For the above image of my own, I would critically view it in this manner-
The walls are adding a visual leading line that is adding to the charm of the picture. The opposite directions of the kid and the mother are dramatic. However, the hand is blurred and the motion could have better sharpness. The wires in the background could be avoided. The spots on the pipe could be edited and the picture would have been smoother. Overall, the picture creates a sense of motion that makes the image wonderful and the walking directions of the kid and the mother add a dramatic element that say a story in itself.
Of course, I don’t expect everyone to be this elaborate and critical in their approach but it would be so very enlightening if I could know why you think that the image appealed to you and what made you touch that like button. A simple statement like the kid’s cuteness made me go aww can add much more depth to the rather shallow and ambiguous wow. I hope this does make sense to you. You can openly tell me your views about anything I put on social media and I do, I do not mind the most critical and evaluative ones provided that you can substantiate that. Additionally, I would not express my opinions on your work or your expression because am unsure as to how you would perceive it. If you would like me to do so, inform me and I would be more than happy to do so.
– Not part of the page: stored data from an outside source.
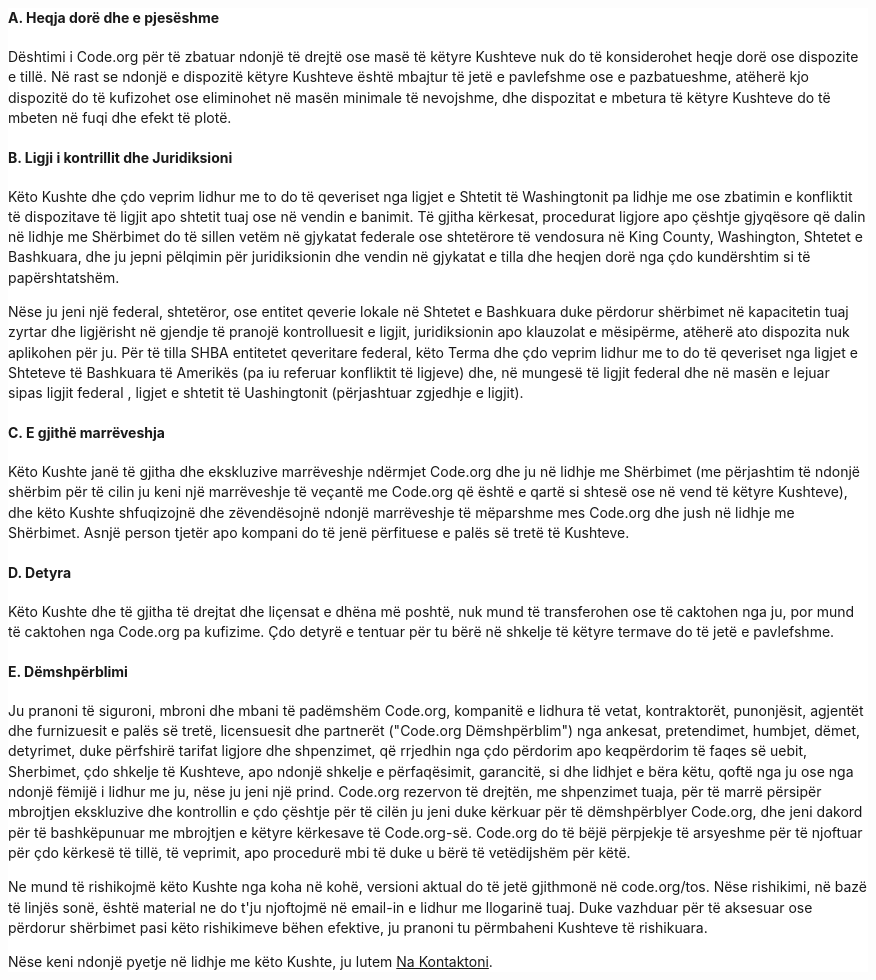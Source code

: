#### A. Heqja dorë dhe e pjesëshme

Dështimi i Code.org për të zbatuar ndonjë të drejtë ose masë të këtyre Kushteve nuk do të konsiderohet heqje dorë ose dispozite e tillë. Në rast se ndonjë e dispozitë këtyre Kushteve është mbajtur të jetë e pavlefshme ose e pazbatueshme, atëherë kjo dispozitë do të kufizohet ose eliminohet në masën minimale të nevojshme, dhe dispozitat e mbetura të këtyre Kushteve do të mbeten në fuqi dhe efekt të plotë.

#### B. Ligji i kontrillit dhe Juridiksioni

Këto Kushte dhe çdo veprim lidhur me to do të qeveriset nga ligjet e Shtetit të Washingtonit pa lidhje me ose zbatimin e konfliktit të dispozitave të ligjit apo shtetit tuaj ose në vendin e banimit. Të gjitha kërkesat, procedurat ligjore apo çështje gjyqësore që dalin në lidhje me Shërbimet do të sillen vetëm në gjykatat federale ose shtetërore të vendosura në King County, Washington, Shtetet e Bashkuara, dhe ju jepni pëlqimin për juridiksionin dhe vendin në gjykatat e tilla dhe heqjen dorë nga çdo kundërshtim si të papërshtatshëm.

Nëse ju jeni një federal, shtetëror, ose entitet qeverie lokale në Shtetet e Bashkuara duke përdorur shërbimet në kapacitetin tuaj zyrtar dhe ligjërisht në gjendje të pranojë kontrolluesit e ligjit, juridiksionin apo klauzolat e mësipërme, atëherë ato dispozita nuk aplikohen për ju. Për të tilla SHBA entitetet qeveritare federal, këto Terma dhe çdo veprim lidhur me to do të qeveriset nga ligjet e Shteteve të Bashkuara të Amerikës (pa iu referuar konfliktit të ligjeve) dhe, në mungesë të ligjit federal dhe në masën e lejuar sipas ligjit federal , ligjet e shtetit të Uashingtonit (përjashtuar zgjedhje e ligjit).

#### C. E gjithë marrëveshja

Këto Kushte janë të gjitha dhe ekskluzive marrëveshje ndërmjet Code.org dhe ju në lidhje me Shërbimet (me përjashtim të ndonjë shërbim për të cilin ju keni një marrëveshje të veçantë me Code.org që është e qartë si shtesë ose në vend të këtyre Kushteve), dhe këto Kushte shfuqizojnë dhe zëvendësojnë ndonjë marrëveshje të mëparshme mes Code.org dhe jush në lidhje me Shërbimet. Asnjë person tjetër apo kompani do të jenë përfituese e palës së tretë të Kushteve.

#### D. Detyra

Këto Kushte dhe të gjitha të drejtat dhe liçensat e dhëna më poshtë, nuk mund të transferohen ose të caktohen nga ju, por mund të caktohen nga Code.org pa kufizime. Çdo detyrë e tentuar për tu bërë në shkelje të këtyre termave do të jetë e pavlefshme.

#### E. Dëmshpërblimi

Ju pranoni të siguroni, mbroni dhe mbani të padëmshëm Code.org, kompanitë e lidhura të vetat, kontraktorët, punonjësit, agjentët dhe furnizuesit e palës së tretë, licensuesit dhe partnerët ("Code.org Dëmshpërblim") nga ankesat, pretendimet, humbjet, dëmet, detyrimet, duke përfshirë tarifat ligjore dhe shpenzimet, që rrjedhin nga çdo përdorim apo keqpërdorim të faqes së uebit, Sherbimet, çdo shkelje të Kushteve, apo ndonjë shkelje e përfaqësimit, garancitë, si dhe lidhjet e bëra këtu, qoftë nga ju ose nga ndonjë fëmijë i lidhur me ju, nëse ju jeni një prind. Code.org rezervon të drejtën, me shpenzimet tuaja, për të marrë përsipër mbrojtjen ekskluzive dhe kontrollin e çdo çështje për të cilën ju jeni duke kërkuar për të dëmshpërblyer Code.org, dhe jeni dakord për të bashkëpunuar me mbrojtjen e këtyre kërkesave të Code.org-së. Code.org do të bëjë përpjekje të arsyeshme për të njoftuar për çdo kërkesë të tillë, të veprimit, apo procedurë mbi të duke u bërë të vetëdijshëm për këtë.

Ne mund të rishikojmë këto Kushte nga koha në kohë, versioni aktual do të jetë gjithmonë në code.org/tos. Nëse rishikimi, në bazë të linjës sonë, është material ne do t'ju njoftojmë në email-in e lidhur me llogarinë tuaj. Duke vazhduar për të aksesuar ose përdorur shërbimet pasi këto rishikimeve bëhen efektive, ju pranoni tu përmbaheni Kushteve të rishikuara.

Nëse keni ndonjë pyetje në lidhje me këto Kushte, ju lutem [Na Kontaktoni](http://code.org/contact).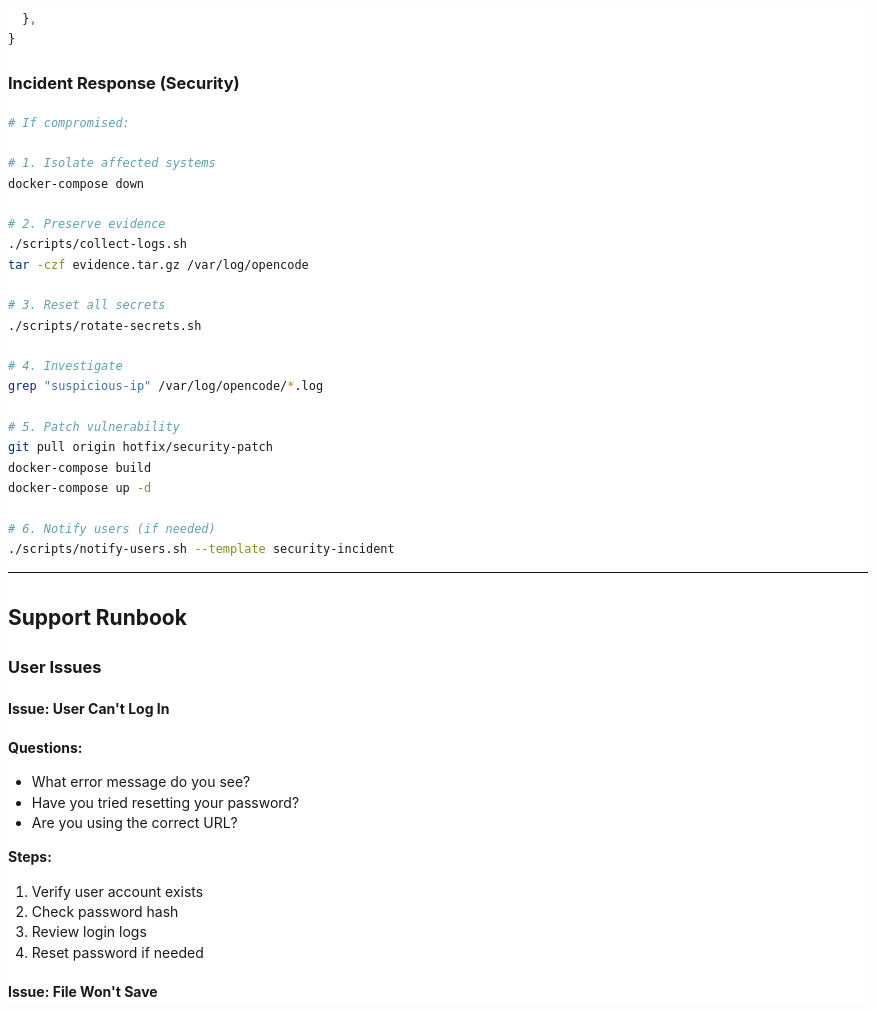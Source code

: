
 ```typescript
  },
}
```

### Incident Response (Security)

```bash
# If compromised:

# 1. Isolate affected systems
docker-compose down

# 2. Preserve evidence
./scripts/collect-logs.sh
tar -czf evidence.tar.gz /var/log/opencode

# 3. Reset all secrets
./scripts/rotate-secrets.sh

# 4. Investigate
grep "suspicious-ip" /var/log/opencode/*.log

# 5. Patch vulnerability
git pull origin hotfix/security-patch
docker-compose build
docker-compose up -d

# 6. Notify users (if needed)
./scripts/notify-users.sh --template security-incident
```

---

## Support Runbook

### User Issues

#### Issue: User Can't Log In

**Questions:**
- What error message do you see?
- Have you tried resetting your password?
- Are you using the correct URL?

**Steps:**
1. Verify user account exists
2. Check password hash
3. Review login logs
4. Reset password if needed

#### Issue: File Won't Save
This very example is just a little glimpse of how our lives are caged in the simpler words and adjectives that are used as statements rather than descriptive and supporting words to the expression. Short talks often feel formal and done for the sake of doing it. “How are you? Good/Bad (why?) or What’s up? Nothing much.(what about the remaining few things?) ” This does not make sense to me. These seem like the worst things a person can imagine starting a conversation and it signifies stupidity or laziness to think beyond these. “What else?” is another stupid addition to the same. I would rather have a long talk with you in an year rather than a short talk every month. Don’t feel bad if I do so. Expressing something is our fundamental right and we live in a democracy (at least on paper). Let us express ourselves better. A like on Facebook or Instagram does not have any relevance or value unless you can express your views freely about the same. Let us think better and teach ourselves to escape from the cage of short talks.
I guess that is all I have to say. Try implementing the same and don’t give feedback of this to me if it’s only adjectives and evaluative terms with no substantiation. The blog is not for any commercial purpose anyway and your view or visit would not matter as much as your elaborate, descriptive and detailed opinion would. Hoping for you to break free the fetters of small talk and express yourself better without any hesitation or second thought.
Until the next time you read my blog, keep smiling, and take care. 🙂
Live a century in a moment rather than living each moment of a century.